Two-Phase Predictions—Hybrid mode of model deployment

Did you ever try to figure out how Alexa, Google Assistant, or any always-listening digital voice assistant devices are able to respond to every query of the user, without featuring complex AI hardware?

We already know because of the device constraints, models deployed on edge devices need to balance the trade-off between accuracy and size, complexity, update frequency, and low latency.

Cloud deployed models often have high latency, causing bad user experience for voice assistant users.
Privacy is also an issue.

Problems like this is where Two-phase predictions can help resolve the conflict.

The idea is to split the use cases into two phases, simpler phase being carried out on the edge device and when required complex one on cloud.

For the use case we talked about earlier,

We'll have one edge optimized model deployed on the device, listening to surrounding for wake-up words (like, "Alexa", "Hey, Google", etc) to determine if the user wants to begin a conversation.
Upon successful detection, proceed with recording of the sound and upon detection of conclusion of the conversation, send to cloud for complex phase predictions to determine the intention of the user.

This implies the two phases are split as:

Smaller, cheaper model deployed on edge device for the simpler task.
Larger, complex model deployed on cloud and triggered only when needed.

Let's try it out!

Phase 1: Building the offline model

We'll need to convert a trained model to a model suitable to run and store on edge devices. This can be done via a process known as quantization, where learned model weights are represented with fewer bytes.

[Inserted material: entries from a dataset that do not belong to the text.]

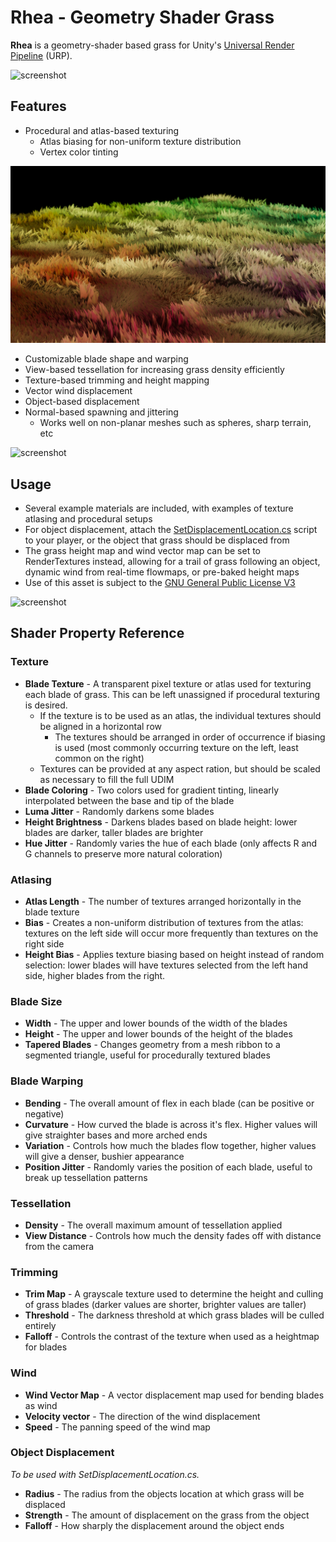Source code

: # Rhea - Geometry Shader Grass

**Rhea** is a geometry-shader based grass for Unity's [Universal Render Pipeline](https://docs.unity3d.com/Packages/com.unity.render-pipelines.universal@11.0/manual/) (URP).

![screenshot](https://github.com/Ryan-Gee/GeometryGrass/blob/main/Media/hero-image.gif)

## Features

*   Procedural and atlas-based texturing
    *   Atlas biasing for non-uniform texture distribution
    *   Vertex color tinting

![screenshot](https://github.com/Ryan-Gee/GeometryGrass/blob/main/Media/vertex-color.png)

*   Customizable blade shape and warping
*   View-based tessellation for increasing grass density efficiently
*   Texture-based trimming and height mapping
*   Vector wind displacement
*   Object-based displacement
*   Normal-based spawning and jittering
    *   Works well on non-planar meshes such as spheres, sharp terrain, etc

![screenshot](https://github.com/Ryan-Gee/GeometryGrass/blob/main/Media/grass-ball.gif)

## Usage

*   Several example materials are included, with examples of texture atlasing and procedural setups
*   For object displacement, attach the [SetDisplacementLocation.cs](https://github.com/Ryan-Gee/GeometryGrass/blob/main/Rhea/Assets/Scripts/SetDisplacementLocation.cs) script to your player, or the object that grass should be displaced from
*   The grass height map and wind vector map can be set to RenderTextures instead, allowing for a trail of grass following an object, dynamic wind from real-time flowmaps, or pre-baked height maps
*   Use of this asset is subject to the [GNU General Public License V3](https://www.gnu.org/licenses/gpl-3.0.en.html)

![screenshot](https://github.com/Ryan-Gee/GeometryGrass/blob/main/Media/grass-displacement.gif)

## Shader Property Reference

### Texture

*   **Blade Texture** - A transparent pixel texture or atlas used for texturing each blade of grass. This can be left unassigned if procedural texturing is desired.
    *   If the texture is to be used as an atlas, the individual textures should be aligned in a horizontal row
        *   The textures should be arranged in order of occurrence if biasing is used (most commonly occurring texture on the left, least common on the right)
    *   Textures can be provided at any aspect ration, but should be scaled as necessary to fill the full UDIM
*   **Blade Coloring** - Two colors used for gradient tinting, linearly interpolated between the base and tip of the blade
*   **Luma Jitter** - Randomly darkens some blades
*   **Height Brightness** - Darkens blades based on blade height: lower blades are darker, taller blades are brighter
*   **Hue Jitter** - Randomly varies the hue of each blade (only affects R and G channels to preserve more natural coloration)

### Atlasing

*   **Atlas Length** - The number of textures arranged horizontally in the blade texture
*   **Bias** - Creates a non-uniform distribution of textures from the atlas: textures on the left side will occur more frequently than textures on the right side
*   **Height Bias** - Applies texture biasing based on height instead of random selection: lower blades will have textures selected from the left hand side, higher blades from the right.

### Blade Size

*   **Width** - The upper and lower bounds of the width of the blades
*   **Height** - The upper and lower bounds of the height of the blades
*   **Tapered Blades** - Changes geometry from a mesh ribbon to a segmented triangle, useful for procedurally textured blades

### Blade Warping

*   **Bending** - The overall amount of flex in each blade (can be positive or negative)
*   **Curvature** - How curved the blade is across it's flex. Higher values will give straighter bases and more arched ends
*   **Variation** - Controls how much the blades flow together, higher values will give a denser, bushier appearance
*   **Position Jitter** - Randomly varies the position of each blade, useful to break up tessellation patterns

### Tessellation

*   **Density** - The overall maximum amount of tessellation applied
*   **View Distance** - Controls how much the density fades off with distance from the camera

### Trimming

*   **Trim Map** - A grayscale texture used to determine the height and culling of grass blades (darker values are shorter, brighter values are taller)
*   **Threshold** - The darkness threshold at which grass blades will be culled entirely
*   **Falloff** - Controls the contrast of the texture when used as a heightmap for blades

### Wind

*   **Wind Vector Map** - A vector displacement map used for bending blades as wind
*   **Velocity vector** - The direction of the wind displacement
*   **Speed** - The panning speed of the wind map

### Object Displacement

_To be used with SetDisplacementLocation.cs._

*   **Radius** - The radius from the objects location at which grass will be displaced
*   **Strength** - The amount of displacement on the grass from the object
*   **Falloff** - How sharply the displacement around the object ends
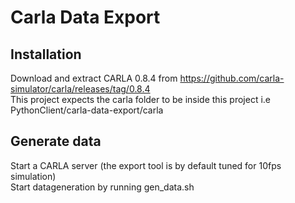 
# Carla Data Export


## Installation
Download and extract CARLA 0.8.4 from https://github.com/carla-simulator/carla/releases/tag/0.8.4  
This project expects the carla folder to be inside this project i.e PythonClient/carla-data-export/carla

## Generate data
Start a CARLA server (the export tool is by default tuned for 10fps simulation)  
Start datageneration by running gen_data.sh
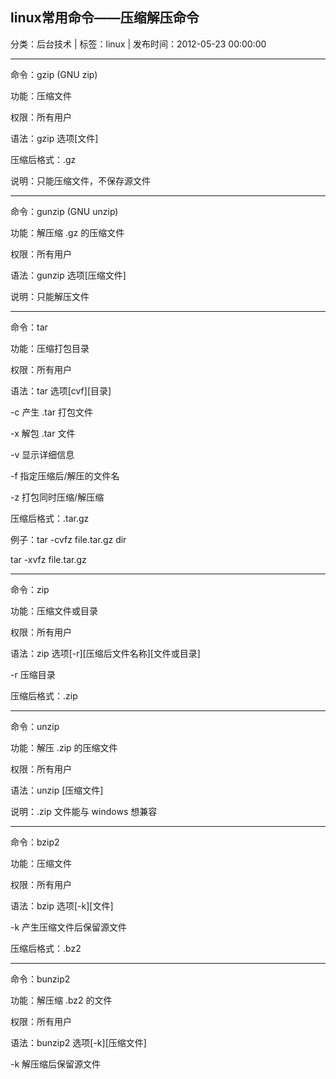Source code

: ## linux常用命令——压缩解压命令

分类：后台技术 | 标签：linux | 发布时间：2012-05-23 00:00:00

___

命令：gzip (GNU zip)

功能：压缩文件

权限：所有用户

语法：gzip 选项[文件]

压缩后格式：.gz

说明：只能压缩文件，不保存源文件

___

命令：gunzip (GNU unzip)

功能：解压缩 .gz 的压缩文件

权限：所有用户

语法：gunzip 选项[压缩文件]

说明：只能解压文件

___

命令：tar

功能：压缩打包目录

权限：所有用户

语法：tar 选项[cvf][目录]

-c 产生 .tar 打包文件

-x 解包 .tar 文件

-v 显示详细信息

-f 指定压缩后/解压的文件名

-z 打包同时压缩/解压缩

压缩后格式：.tar.gz

例子：tar -cvfz file.tar.gz dir

tar -xvfz file.tar.gz

___

命令：zip

功能：压缩文件或目录

权限：所有用户

语法：zip 选项[-r][压缩后文件名称][文件或目录]

-r 压缩目录

压缩后格式：.zip

___

命令：unzip

功能：解压 .zip 的压缩文件

权限：所有用户

语法：unzip [压缩文件]

说明：.zip 文件能与 windows 想兼容

___

命令：bzip2

功能：压缩文件

权限：所有用户

语法：bzip 选项[-k][文件]

-k 产生压缩文件后保留源文件

压缩后格式：.bz2

___

命令：bunzip2

功能：解压缩 .bz2 的文件

权限：所有用户

语法：bunzip2 选项[-k][压缩文件]

-k 解压缩后保留源文件

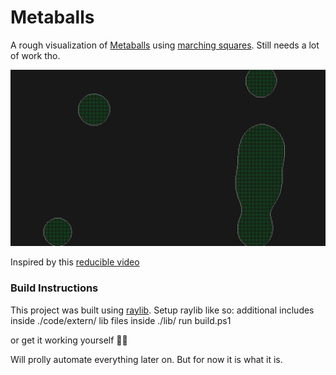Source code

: # Metaballs
A rough visualization of [Metaballs](https://en.wikipedia.org/wiki/Metaballs) using [marching squares](https://en.wikipedia.org/wiki/Marching_squares). Still needs a lot of work tho.

![](metaballs.png)

Inspired by this [reducible video](https://www.youtube.com/watch?v=6oMZb3yP_H8)

### Build Instructions
This project was built using [raylib](https://github.com/raysan5/raylib). Setup raylib like so:
additional includes inside ./code/extern/
lib files inside ./lib/
run build.ps1

or get it working yourself 🤷‍♀️

Will prolly automate everything later on. But for now it is what it is.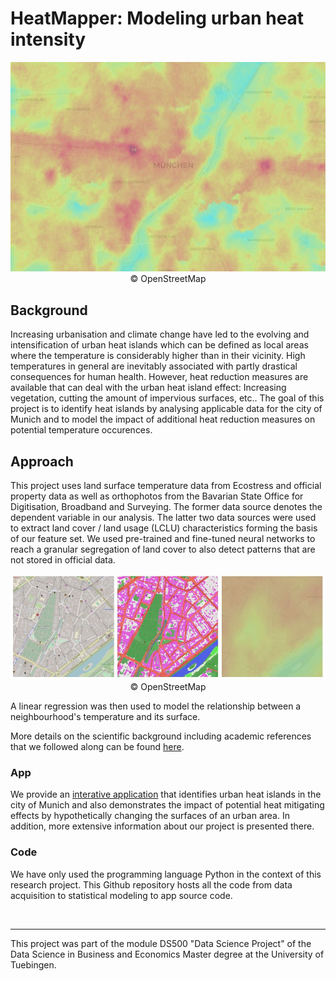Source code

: # **HeatMapper:** Modeling urban heat intensity

<p align="center">
    <img src="figures/lst_munich.JPG" alt="drawing"  width="1000"/>
    <br>
    &copy; OpenStreetMap
</p>

## Background

Increasing urbanisation and climate change have led to the evolving and intensification of urban heat islands which can be defined as local areas where the temperature is considerably higher than in their vicinity. High temperatures in general are inevitably associated with partly drastical consequences for human health. However, heat reduction measures are available that can deal with the urban heat island effect: Increasing vegetation, cutting the amount of impervious surfaces, etc.. The goal of this project is to identify heat islands by analysing applicable data for the city of Munich and to model the impact of additional heat reduction measures on potential temperature occurences.

## Approach

This project uses land surface temperature data from Ecostress and official property data as well as orthophotos from the Bavarian State Office for Digitisation, Broadband and Surveying. The former data source denotes the dependent variable in our analysis. The latter two data sources were used to extract land cover / land usage (LCLU) characteristics forming the basis of our feature set. We used pre-trained and fine-tuned neural networks to reach a granular segregation of land cover to also detect patterns that are not stored in official data.

<p align="center">
    <img src="figures/grid_element_all.JPG" alt="drawing"  width="800"/>
    <br>
    &copy; OpenStreetMap
</p>

A linear regression was then used to model the relationship between a neighbourhood's temperature and its surface.

More details on the scientific background including academic references that we followed along can be found [here](https://ds-project-modeling-urban-heat-intensity.tiiny.site/).

### App

We provide an [interative application](https://github.com/MGenschow/DS_Project) that identifies urban heat islands in the city of Munich and also demonstrates the impact of potential heat mitigating effects by hypothetically changing the surfaces of an urban area. In addition, more extensive information about our project is presented there.

### Code 
We have only used the programming language Python in the context of this research project. This Github repository hosts all the code from data acquisition to statistical modeling to app source code. 

<br>

---
This project was part of the module DS500 "Data Science Project" of the Data Science in Business and Economics Master degree at the University of Tuebingen.
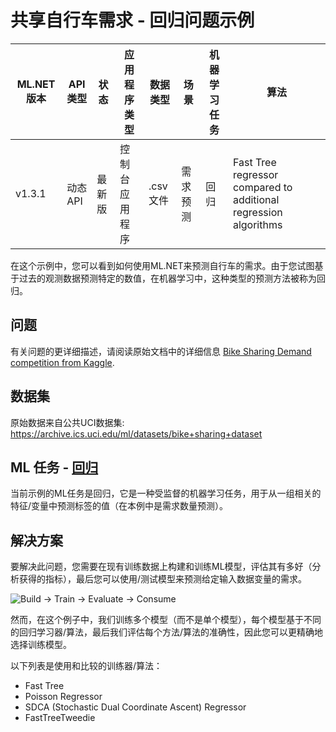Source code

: # 共享自行车需求 - 回归问题示例

| ML.NET 版本 | API 类型          | 状态                        | 应用程序类型    | 数据类型 | 场景            | 机器学习任务                   | 算法                  |
|----------------|-------------------|-------------------------------|-------------|-----------|---------------------|---------------------------|-----------------------------|
| v1.3.1 | 动态 API | 最新版 | 控制台应用程序 | .csv 文件 | 需求预测 | 回归 | Fast Tree regressor compared to additional regression algorithms|

在这个示例中，您可以看到如何使用ML.NET来预测自行车的需求。由于您试图基于过去的观测数据预测特定的数值，在机器学习中，这种类型的预测方法被称为回归。

## 问题

有关问题的更详细描述，请阅读原始文档中的详细信息 [
Bike Sharing Demand competition from Kaggle](https://www.kaggle.com/c/bike-sharing-demand).

## 数据集
原始数据来自公共UCI数据集:
https://archive.ics.uci.edu/ml/datasets/bike+sharing+dataset


## ML 任务 - [回归](https://docs.microsoft.com/en-us/dotnet/machine-learning/resources/tasks#regression)

当前示例的ML任务是回归，它是一种受监督的机器学习任务，用于从一组相关的特征/变量中预测标签的值（在本例中是需求数量预测）。

## 解决方案

要解决此问题，您需要在现有训练数据上构建和训练ML模型，评估其有多好（分析获得的指标），最后您可以使用/测试模型来预测给定输入数据变量的需求。

![Build -> Train -> Evaluate -> Consume](../shared_content/modelpipeline.png)

然而，在这个例子中，我们训练多个模型（而不是单个模型），每个模型基于不同的回归学习器/算法，最后我们评估每个方法/算法的准确性，因此您可以更精确地选择训练模型。

以下列表是使用和比较的训练器/算法：

- Fast Tree
- Poisson Regressor
- SDCA (Stochastic Dual Coordinate Ascent) Regressor
- FastTreeTweedie

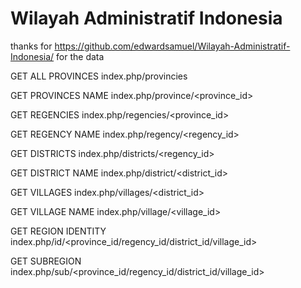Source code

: # Wilayah Administratif Indonesia

thanks for https://github.com/edwardsamuel/Wilayah-Administratif-Indonesia/ for the data

GET ALL PROVINCES
index.php/provincies

GET PROVINCES NAME
index.php/province/<province_id>

GET REGENCIES
index.php/regencies/<province_id>

GET REGENCY NAME
index.php/regency/<regency_id>

GET DISTRICTS
index.php/districts/<regency_id>

GET DISTRICT NAME
index.php/district/<district_id>

GET VILLAGES
index.php/villages/<district_id>

GET VILLAGE NAME
index.php/village/<village_id>

GET REGION IDENTITY
index.php/id/<province_id/regency_id/district_id/village_id>

GET SUBREGION
index.php/sub/<province_id/regency_id/district_id/village_id>
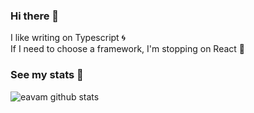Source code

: ### Hi there 👋
I like writing on Typescript 🌀 <br/>
If I need to choose a framework, I'm stopping on React 🤩

### See my stats 👀
![eavam github stats](https://github-readme-stats.vercel.app/api?username=eavam&show_icons=true)

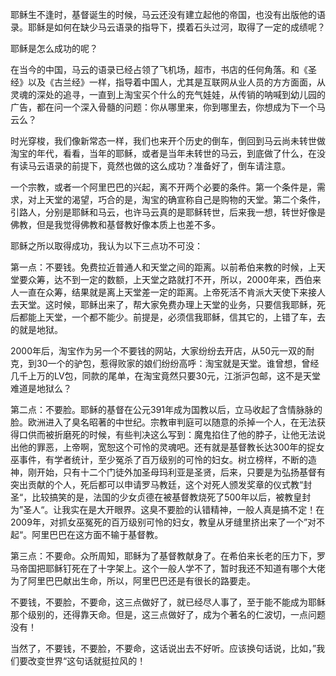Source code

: 耶稣生不逢时，基督诞生的时候，马云还没有建立起他的帝国，也没有出版他的语录。耶稣是如何在缺少马云语录的指导下，摸着石头过河，取得了一定的成绩呢？

耶稣是怎么成功的呢？

在当今的中国，马云的语录已经占领了飞机场，超市，书店的任何角落。和《圣经》以及《古兰经》一样，指导着中国人，尤其是互联网从业人员的方方面面，从灵魂的深处的追寻，一直到上淘宝买个什么的充气娃娃，从传销的呐喊到幼儿园的广告，都在问一个深入骨髓的问题：你从哪里来，你到哪里去，你想成为下一个马云么？

时光穿梭，我们像新常态一样，我们也来开个历史的倒车，倒回到马云尚未转世做淘宝的年代，看看，当年的耶稣，或者是当年未转世的马云，到底做了什么，在没有读马云语录的前提下，竟然也做的这么成功？准备好了，倒车请注意。

一个宗教，或者一个阿里巴巴的兴起，离不开两个必要的条件。第一个条件是，需求，对上天堂的渴望，巧合的是，淘宝的确宣称自己是购物的天堂。第二个条件，引路人，分别是耶稣和马云，也许马云真的是耶稣转世，后来我一想，转世好像是佛教，但是我觉得佛教和基督教好像本质上也差不多。

耶稣之所以取得成功，我认为以下三点功不可没：

第一点：不要钱。免费拉近普通人和天堂之间的距离。以前希伯来教的时候，上天堂要众筹，达不到一定的数额，上天堂之路就打不开，所以，2000年来，西伯来人一直在众筹，结果就是离上天堂差一定的距离。上帝死活不肯派大天使下来接人去天堂。这时候，耶稣出来了，帮大家免费办理上天堂的业务，只要信我耶稣，死后都能上天堂，一个都不能少。前提是，必须信我耶稣，信其它的，上错了车，去的就是地狱。

2000年后，淘宝作为另一个不要钱的网站，大家纷纷去开店，从50元一双的耐克，到30一个的驴包，惹得败家的娘们纷纷高呼：淘宝就是天堂。谁曾想，曾经几千上万的LV包，同款的尾单，在淘宝竟然只要30元，江浙沪包邮，这不是天堂难道是地狱么？

第二点：不要脸。耶稣的基督在公元391年成为国教以后，立马收起了含情脉脉的脸。欧洲进入了臭名昭著的中世纪。宗教审判庭可以随意的杀掉一个人，在无法获得口供而被折磨死的时候，有些判决这么写到：魔鬼掐住了他的脖子，让他无法说出他的罪恶，上帝啊，宽恕这个可怜的灵魂吧。还有就是基督教长达300年的捉女巫事件，有学者统计，至少冤杀了百万级别的可怜的妇女。树立榜样，不断的造神，刚开始，只有十二个门徒外加圣母玛利亚是圣贤，后来，只要是为弘扬基督有突出贡献的个人，死后都可以申请罗马教廷，这个对死人颁发奖章的仪式教“封圣“，比较搞笑的是，法国的少女贞德在被基督教烧死了500年以后，被教皇封为”圣人“。让我实在是大开眼界。这臭不要脸的认错精神，一般人真是搞不定！在2009年，对抓女巫冤死的百万级别可怜的妇女，教皇从牙缝里挤出来了一个”对不起“。阿里巴巴在这方面不输于基督教。

第三点：不要命。众所周知，耶稣为了基督教献身了。在希伯来长老的压力下，罗马帝国把耶稣钉死在了十字架上。这个一般人学不了，暂时我还不知道有哪个大佬为了阿里巴巴献出生命，所以，阿里巴巴还是有很长的路要走。

不要钱，不要脸，不要命，这三点做好了，就已经尽人事了，至于能不能成为耶稣那个级别的，还得靠天命。但是，这三点做好了，成为个著名的仁波切，一点问题没有！

当然了，不要钱，不要脸，不要命，这话说出去不好听。应该换句话说，比如，”我们要改变世界“这句话就挺拉风的！
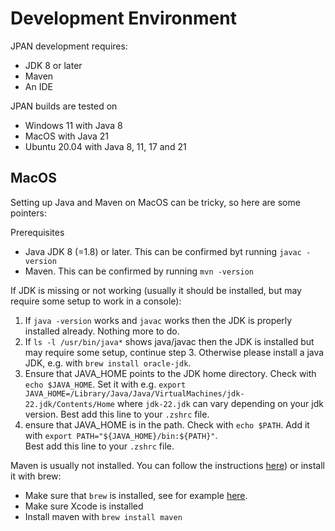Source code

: # Development Environment

JPAN development requires:

- JDK 8 or later
- Maven
- An IDE

JPAN builds are tested on

- Windows 11 with Java 8
- MacOS with Java 21
- Ubuntu 20.04 with Java 8, 11, 17 and 21

## MacOS

Setting up Java and Maven on MacOS can be tricky, so here are some pointers:

Prerequisites

- Java JDK 8 (=1.8) or later. This can be confirmed byt running `javac -version`
- Maven. This can be confirmed by running `mvn -version`

If JDK is missing or not working (usually it should be installed, but may require some setup to work
in a console):

1. If `java -version`  works and `javac` works then the JDK is properly installed already. Nothing
   more to do.
2. If `ls -l /usr/bin/java*` shows java/javac then the JDK is installed but may require some setup,
   continue step 3.
   Otherwise please install a java JDK, e.g. with `brew install oracle-jdk`.
3. Ensure that JAVA_HOME points to the JDK home directory. Check with `echo $JAVA_HOME`.
   Set it with e.g. `export JAVA_HOME=/Library/Java/Java/VirtualMachines/jdk-22.jdk/Contents/Home`
   where `jdk-22.jdk` can vary depending on your jdk version.
   Best add this line to your `.zshrc` file.
4. ensure that JAVA_HOME is in the path. Check with `echo $PATH`. Add it with
   `export PATH="${JAVA_HOME}/bin:${PATH}"`.    
   Best add this line to your `.zshrc` file.

Maven is usually not installed. You can follow the
instructions [here](https://www.digitalocean.com/community/tutorials/install-maven-mac-os))
or install it with brew:

- Make sure that `brew` is installed, see for
  example [here](https://www.digitalocean.com/community/tutorials/how-to-install-and-use-homebrew-on-macos).
- Make sure Xcode is installed
- Install maven with `brew install maven`
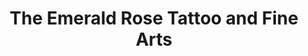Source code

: ---
title: "The Emerald Rose Tattoo and Fine Arts"
url: /buffalo/the-emerald-rose-tattoo-and-fine-arts/
shop: Tattoo
---
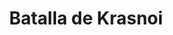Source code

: ﻿---
title: "Batalla de Krasnoi"
permalink: periodes_776.html
layout: periode
dataInici: 1812-11-15
dataFi: 1812-11-18
sidebar: periodes
pares:
  - 426:
    title: "Invasión de Rusia"
    dataInici: "(1812-06-23)"
    dataFi: "(1812-12-14)"

fills:
jocsPrincipals:
jocsEscenaris:
  - title: "1812"
    bggId: 19303
    dataInici: 
    dataFi: 

jocsEpoca:
jocsEpocaEscenaris:
---
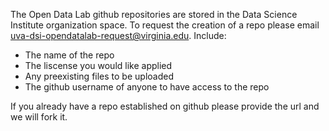 The Open Data Lab github repositories are stored in the Data Science Institute organization space.
To request the creation of a repo please email uva-dsi-opendatalab-request@virginia.edu. Include:
* The name of the repo
* The liscense you would like applied
* Any preexisting files to be uploaded
* The github username of anyone to have access to the repo

If you already have a repo established on github please provide the url and we will fork it.
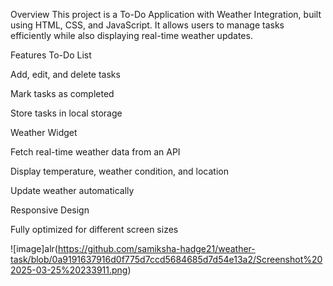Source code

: Overview
This project is a To-Do Application with Weather Integration, built using HTML, CSS, and JavaScript. It allows users to manage tasks efficiently while also displaying real-time weather updates.

Features
To-Do List

Add, edit, and delete tasks

Mark tasks as completed

Store tasks in local storage

Weather Widget

Fetch real-time weather data from an API

Display temperature, weather condition, and location

Update weather automatically

Responsive Design

Fully optimized for different screen sizes

![image]alr(https://github.com/samiksha-hadge21/weather-task/blob/0a9191637916d0f775d7ccd5684685d7d54e13a2/Screenshot%202025-03-25%20233911.png)
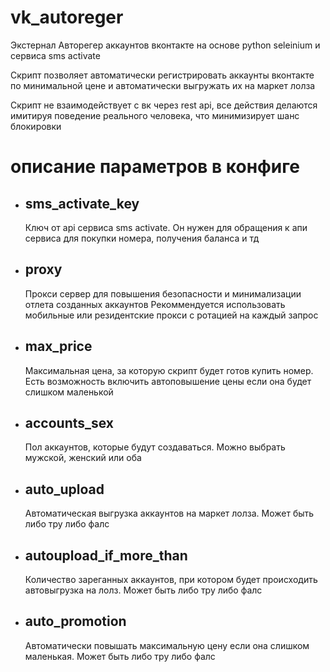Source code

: # vk_autoreger

Экстернал Авторегер аккаунтов вконтакте на основе python seleinium и сервиса sms activate

Скрипт позволяет автоматически регистрировать аккаунты вконтакте по минимальной цене и автоматически выгружать их на маркет лолза

Скрипт не взаимодействует с вк через rest api, все действия делаются имитируя поведение реального человека, что минимизирует шанс блокировки

# описание параметров в конфиге

- ## sms_activate_key
  Ключ от api сервиса sms activate. Он нужен для обращения к апи сервиса для покупки номера, получения баланса и тд

- ## proxy
  Прокси сервер для повышения безопасности и минимализации отлета созданных аккаунтов
  Рекоммендуется использовать мобильные или резидентские прокси с ротацией на каждый запрос

- ## max_price
  Максимальная цена, за которую скрипт будет готов купить номер. Есть возможность включить автоповышение цены если она будет слишком маленькой

- ## accounts_sex
  Пол аккаунтов, которые будут создаваться. Можно выбрать мужской, женский или оба

- ## auto_upload
  Автоматическая выгрузка аккаунтов на маркет лолза. Может быть либо тру либо фалс

- ## autoupload_if_more_than
    Количество зареганных аккаунтов, при котором будет происходить автовыгрузка на лолз. Может быть либо тру либо фалс

- ## auto_promotion
  Автоматически повышать максимальную цену если она слишком маленькая. Может быть либо тру либо фалс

TensorFlow, for example, uses a format called TensorFlow Lite to convert saved models into a smaller format optimized for serving at the edge.

This approach is termed as post-training quantization. The goal is to find the maximum absolute weight value, \(m\), then map it to floating-point range (often float32) \(-m\) to \(+m\) to the fixed-point (integer) range \(-127\) to \(+127\). This also requires the inputs to be quantize inputs at inference time, which TFLite automatically does for us.

i.e., from 32 bit floating point values to 8 bit signed integers, reducing size to 1/4th of the original model.

To prepare the trained model for edge serving, we use TF Lite to export it in an optimized format:

converter = tf.lite.TFLiteConverter.from_keras_model(model)
converter.optimizations = [tf.lite.Optimize.DEFAULT]
tflite_model = converter.convert()
open('converted_model.tflite', 'wb').write(tflite_model)

To generate a prediction on a TF Lite model, we use the TF Lite interpreter, which is optimized for low latency. On edge devices, the platform-specific libraries provide APIs to load and generate predictions/inference purposes.

For this, we create an instance of TF Lite's interpreter and get details on the input and output format it's expecting:

interpreter = tf.lite.Interpreter(model_path="converted_model.tflite")
interpreter.allocate_tensors()

input_details = interpreter.get_input_details()
output_details = interpreter.get_output_details()

The input_details or output_details is a list with a single dictionary object specifying the input/output specs of the converted TF Lite model, which looks like the following:

[{'name': 'serving_default_digits:0',
  'index': 0,
  'shape': array([  1, 784], dtype=int32),
  'shape_signature': array([ -1, 784], dtype=int32),
  'dtype': numpy.float32,
  'quantization': (0.0, 0),
  'quantization_parameters': {'scales': array([], dtype=float32),
  'zero_points': array([], dtype=int32),
  'quantized_dimension': 0},
  'sparsity_parameters': {}}]

We'll then get the prediction from our validation batch to the loaded TF Lite model as follows:

input_data = np.array([test_batch[42]], dtype=np.float32)
interpreter.set_tensor(input_details[0]['index'], input_data)

interpreter.invoke()
output_data = interpreter.get_tensor(output_details[0]['index'])

It's worth noting here that, depending on how costly it is to call your model, you can change what metric we're optimizing for when you train the on-device model. For example, precision over recall in case we don't care about False Negatives.

The main problem with quantization is that it loses a bit of accuracy: kinda equivalent to adding noise to the weights and activations. If the accuracy drop is too severe, then we may need to use quantization-aware training. This means adding fake quantization operations to the model so it can learn to ignore the quantization noise during training; making the final weights to be more robust to quantization.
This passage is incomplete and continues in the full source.